The Dusty World
A poem, written in 1938 by Soen Nakagawa Roshi1:
Looking for serenity
you have come
to the monastery.Looking for serenity
I am leaving
the monastery.Kwatz!
Stop running about seeking!
The dusty affairs of the world
fill the day,
fill the night.
I am not sure this is the proper poem for what I want to talk about today. But there is something in Roshi’s poem that touches me in a profound way. Maybe because I live in what many people consider a monastery—a place far removed from “the dusty affairs of the world.”
And maybe because from where I live I look at the dusty affairs of the world and my heart breaks.
At the Mountain we have started a garden recently—the first major garden since I can remember. So far there is no water easily accessible, and I need to carry water, in buckets, in the morning and evening and sometimes throughout the day, from our pond to the garden area. It’s tedious and hard work, and it reminds me of the Zen saying: “A day without work is a day without food.”
I have called it the Garden of Hope, because it’s not just a garden: it’s also an attempt to connect with the local community around us, and in the long run to help with food security in our area. Right now we are working together with two neighbors, poor in money with no land of their own, but rich in knowledge about how to grow and tend to a garden.
Tending continuously to the plants—keeping them watered, healthy, happy and keeping the deer from eating them—takes a huge chunk out of my day. It has put my consumer habits in perspective too, and added a level of both appreciation and apprehension.
It engenders appreciation for Nature so willingly providing for us: stick a plant in the ground, give it some water and it will begin to grow and feed you and your neighbors!
It engenders apprehension because, realizing in my own body the difficulty of this work, I realize in my own body how unsustainable our consumer culture is. It doesn’t hurt to grab a box of strawberries from the coop shelf, nicely packaged in plastic made in China and boxed by some unknown and underpaid Mexican worker. I can just pile everything into my shopping-cart, a huge variety of groceries from all over the world, and filling my cart doesn’t even take as long as watering our garden one single time. As for the price for all the goodies in my cart—well, I only pay a fraction of the real costs. Some workers somewhere, underpaid and exploited, pay the price. And so does Mother Earth.
We are all involved in this consumer culture, without exception. And it does not only apply to food: the dusty affairs of the world fill the day, fill the night, fill our consciousness whether we are aware of it or not. Getting on the cushion is no escape. Entering the monastery is no escape. There is no such thing as escape.

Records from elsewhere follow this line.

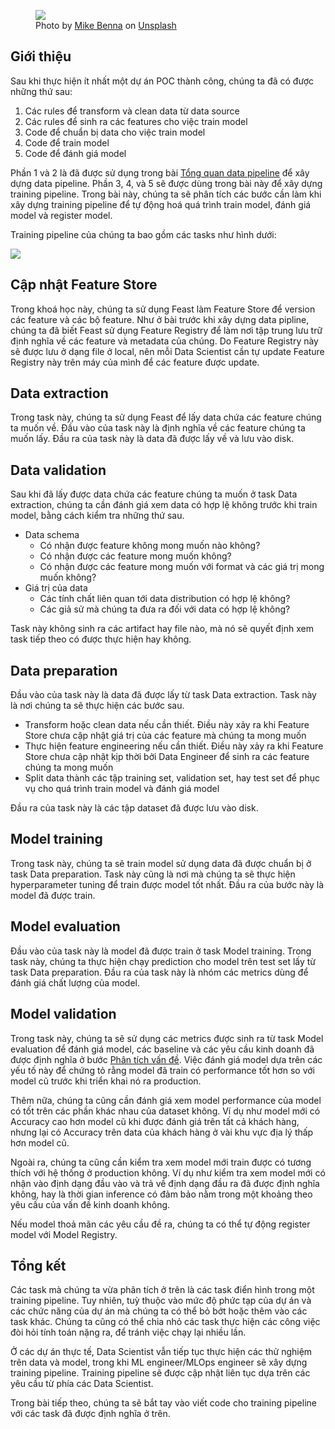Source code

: <figure>
    <img src="../../../assets/images/mlops-crash-course/training-pipeline/tong-quan-training-pipeline/pipeline.jpg" loading="lazy"/>
    <figcaption>Photo by <a href="https://unsplash.com/@mbenna?utm_source=unsplash&utm_medium=referral&utm_content=creditCopyText">Mike Benna</a> on <a href="https://unsplash.com/s/photos/pipeline?utm_source=unsplash&utm_medium=referral&utm_content=creditCopyText">Unsplash</a></figcaption>
</figure>

## Giới thiệu

Sau khi thực hiện ít nhất một dự án POC thành công, chúng ta đã có được những thứ sau:

1. Các rules để transform và clean data từ data source
2. Các rules để sinh ra các features cho việc train model
3. Code để chuẩn bị data cho việc train model
4. Code để train model
5. Code để đánh giá model

Phần 1 và 2 là đã được sử dụng trong bài [Tổng quan data pipeline](../../data-pipeline/tong-quan-data-pipeline) để xây dựng data pipeline. Phần 3, 4, và 5 sẽ được dùng trong bài này để xây dựng training pipeline. Trong bài này, chúng ta sẽ phân tích các bước cần làm khi xây dựng training pipeline để tự động hoá quá trình train model, đánh giá model và register model.

Training pipeline của chúng ta bao gồm các tasks như hình dưới:

<img src="../../../assets/images/mlops-crash-course/training-pipeline/tong-quan-training-pipeline/training-pipeline-dag.png" loading="lazy"/>

## Cập nhật Feature Store

Trong khoá học này, chúng ta sử dụng Feast làm Feature Store để version các feature và các bộ feature. Như ở bài trước khi xây dựng data pipline, chúng ta đã biết Feast sử dụng Feature Registry để làm nơi tập trung lưu trữ định nghĩa về các feature và metadata của chúng. Do Feature Registry này sẽ được lưu ở dạng file ở local, nên mỗi Data Scientist cần tự update Feature Registry này trên máy của mình để các feature được update.

## Data extraction

Trong task này, chúng ta sử dụng Feast để lấy data chứa các feature chúng ta muốn về. Đầu vào của task này là định nghĩa về các feature chúng ta muốn lấy. Đầu ra của task này là data đã được lấy về và lưu vào disk.

## Data validation

Sau khi đã lấy được data chứa các feature chúng ta muốn ở task Data extraction, chúng ta cần đánh giá xem data có hợp lệ không trước khi train model, bằng cách kiểm tra những thứ sau.

- Data schema
  - Có nhận được feature không mong muốn nào không?
  - Có nhận được các feature mong muốn không?
  - Có nhận được các feature mong muốn với format và các giá trị mong muốn không?
- Giá trị của data
  - Các tính chất liên quan tới data distribution có hợp lệ không?
  - Các giả sử mà chúng ta đưa ra đối với data có hợp lệ không?

Task này không sinh ra các artifact hay file nào, mà nó sẽ quyết định xem task tiếp theo có được thực hiện hay không.

## Data preparation

Đầu vào của task này là data đã được lấy từ task Data extraction. Task này là nơi chúng ta sẽ thực hiện các bước sau.

- Transform hoặc clean data nếu cần thiết. Điều này xảy ra khi Feature Store chưa cập nhật giá trị của các feature mà chúng ta mong muốn
- Thực hiện feature engineering nếu cần thiết. Điều này xảy ra khi Feature Store chưa cập nhật kịp thời bởi Data Engineer để sinh ra các feature chúng ta mong muốn
- Split data thành các tập training set, validation set, hay test set để phục vụ cho quá trình train model và đánh giá model

Đầu ra của task này là các tập dataset đã được lưu vào disk.

## Model training

Trong task này, chúng ta sẽ train model sử dụng data đã được chuẩn bị ở task Data preparation. Task này cũng là nơi mà chúng ta sẽ thực hiện hyperparameter tuning để train được model tốt nhất. Đầu ra của bước này là model đã được train.

## Model evaluation

Đầu vào của task này là model đã được train ở task Model training. Trong task này, chúng ta thực hiện chạy prediction cho model trên test set lấy từ task Data preparation. Đầu ra của task này là nhóm các metrics dùng để đánh giá chất lượng của model.

## Model validation

Trong task này, chúng ta sẽ sử dụng các metrics được sinh ra từ task Model evaluation để đánh giá model, các baseline và các yêu cầu kinh doanh đã được định nghĩa ở bước [Phân tích vấn đề](../../tong-quan-he-thong/phan-tich-van-de). Việc đánh giá model dựa trên các yếu tố này để chứng tỏ rằng model đã train có performance tốt hơn so với model cũ trước khi triển khai nó ra production.

Thêm nữa, chúng ta cũng cần đánh giá xem model performance của model có tốt trên các phần khác nhau của dataset không. Ví dụ như model mới có Accuracy cao hơn model cũ khi được đánh giá trên tất cả khách hàng, nhưng lại có Accuracy trên data của khách hàng ở vài khu vực địa lý thấp hơn model cũ.

Ngoài ra, chúng ta cũng cần kiểm tra xem model mới train được có tương thích với hệ thống ở production không. Ví dụ như kiểm tra xem model mới có nhận vào định dạng đầu vào và trả về định dạng đầu ra đã được định nghĩa không, hay là thời gian inference có đảm bảo nằm trong một khoảng theo yêu cầu của vấn đề kinh doanh không.

Nếu model thoả mãn các yêu cầu đề ra, chúng ta có thể tự động register model với Model Registry.

## Tổng kết

Các task mà chúng ta vừa phân tích ở trên là các task điển hình trong một training pipeline. Tuy nhiên, tuỳ thuộc vào mức độ phức tạp của dự án và các chức năng của dự án mà chúng ta có thể bỏ bớt hoặc thêm vào các task khác. Chúng ta cũng có thể chia nhỏ các task thực hiện các công việc đòi hỏi tính toán nặng ra, để tránh việc chạy lại nhiều lần.

Ở các dự án thực tế, Data Scientist vẫn tiếp tục thực hiện các thử nghiệm trên data và model, trong khi ML engineer/MLOps engineer sẽ xây dựng training pipeline. Training pipeline sẽ được cập nhật liên tục dựa trên các yêu cầu từ phía các Data Scientist.

Trong bài tiếp theo, chúng ta sẽ bắt tay vào viết code cho training pipeline với các task đã được định nghĩa ở trên.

But we all come to practice out of some kind of suffering, out of the sense of something lacking, something missing, out of some kind of longing. And practice might provide a container for us to deal with the content of our life in a different way; but we cannot leave it at that.
For centuries the practice of sitting still and becoming silent has helped people all over the world to connect with the numinous, to “become one with”, to be still and know God, the Divine, the Absolute—whatever one might call it.

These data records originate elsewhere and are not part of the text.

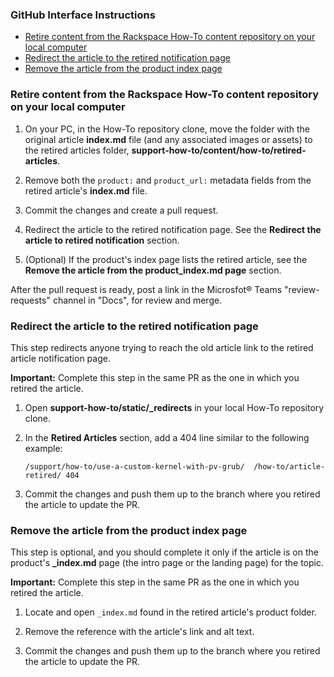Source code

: ### GitHub Interface Instructions

- [Retire content from the Rackspace How-To content repository on your local computer](#retire-content-from-the-rackspace-how-to-content-repository-on-your-local-computer)
- [Redirect the article to the retired notification page](#redirect-the-article-to-the-retired-notification-page)
- [Remove the article from the product index page](#remove-the-article-from-the-product-index-page)

### Retire content from the Rackspace How-To content repository on your local computer

1. On your PC, in the How-To repository clone, move the folder with the original article **index.md** file (and any associated images or assets) to the retired articles folder, **support-how-to/content/how-to/retired-articles**.

2. Remove both the `product:` and `product_url:` metadata fields from the retired article's **index.md** file.

3. Commit the changes and create a pull request.

4. Redirect the article to the retired notification page.  See the **Redirect the article to retired notification** section.

5. (Optional) If the product's index page lists the retired article, see the **Remove the article from the product\_index.md page** section.

After the pull request is ready, post a link in the Microsfot&reg; Teams "review-requests" channel in "Docs", for review and merge.

### Redirect the article to the retired notification page

This step redirects anyone trying to reach the old article link to the retired article notification page.

**Important:** Complete this step in the same PR as the one in which you retired the article.

1. Open **support-how-to/static/\_redirects** in your local How-To repository clone.

2. In the **Retired Articles** section, add a 404 line similar to the following example:

       /support/how-to/use-a-custom-kernel-with-pv-grub/  /how-to/article-retired/ 404

3. Commit the changes and push them up to the branch where you retired the article to update the PR.


### Remove the article from the product index page

This step is optional, and you should complete it only if the article is on the product's **\_index.md** page (the intro page or the landing page) for the topic.

**Important:** Complete this step in the same PR as the one in which you retired the article.

1. Locate and open `_index.md` found in the retired article's product folder.

2. Remove the reference with the article's link and alt text.

3. Commit the changes and push them up to the branch where you retired the article to update the PR.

The Buddha was not the first one to awaken through stillness and silence. Zen does not hold a trademark as a container for awakening. All mystics of all time have used the same gateway into awakening: becoming still, becoming silent, retreating from the affairs of the world.
Looking for serenity
you have come
to the monastery.
All awakened masters have returned to the world:
Looking for serenity
I am leaving
the monastery.
“The dusty affairs of the world fill the day, fill the night.” How beautiful! And what an invitation to not flee from the suffering of this world, to not look away, to not turn a blind eye? What an invitation instead to take up our lot, to chop wood, carry water, become active, and bring much needed change to issues in areas around us where we actually can affect and heal the world!
Practice can never be an escape, and all practice must lead us back into the world, into more engagement with the world, with its beautiful and heartbreaking dusty affairs.

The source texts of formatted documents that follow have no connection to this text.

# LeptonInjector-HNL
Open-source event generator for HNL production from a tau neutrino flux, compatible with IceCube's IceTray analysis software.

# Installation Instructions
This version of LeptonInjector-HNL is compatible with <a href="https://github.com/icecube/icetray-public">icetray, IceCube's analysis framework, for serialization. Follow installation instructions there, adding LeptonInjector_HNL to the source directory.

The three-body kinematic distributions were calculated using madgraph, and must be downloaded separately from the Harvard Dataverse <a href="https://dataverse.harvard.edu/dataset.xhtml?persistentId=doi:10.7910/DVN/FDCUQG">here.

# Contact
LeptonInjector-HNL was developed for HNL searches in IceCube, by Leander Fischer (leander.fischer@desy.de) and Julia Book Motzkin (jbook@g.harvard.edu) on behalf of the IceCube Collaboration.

Our practice must help our heart to be a container for all that is. Not some piece of “equipment” that allows us to register the cries of the world, like a Geiger counter reacts by mirroring surrounding radioactivity, but rather an active process of engaging as holding, because that is what a container does in the original sense of the word: it holds together.
Practice is an invitation to actively hold the suffering of the world, not in the sense of a vessel holding content, but actively holding, enclosing, processing the dusty affairs of the world. From such a perspective there is no world outside that differs from a world inside. There is only this huge invitation to engage with the world one hundred percent. Because world is what we are—the entirety of it.
That raises a question: Why do I practice? (Or, vice versa: what makes me skip practice?) Do I want to get something out of practice? What is that? Who do I want to get it from? And if I got it, what would be different?
If you notice you come to practice—or skip it—with a similar kind of mind, I invite you to change the question to this:
“What am I giving?”
“Am I giving?”
“Who do I want to give to?”
“And if I did, what would be different?”
The entire world is on fire; we can no longer go on with business as usual. There is no time to waste: we must make every effort to wake up now and help others wake up too.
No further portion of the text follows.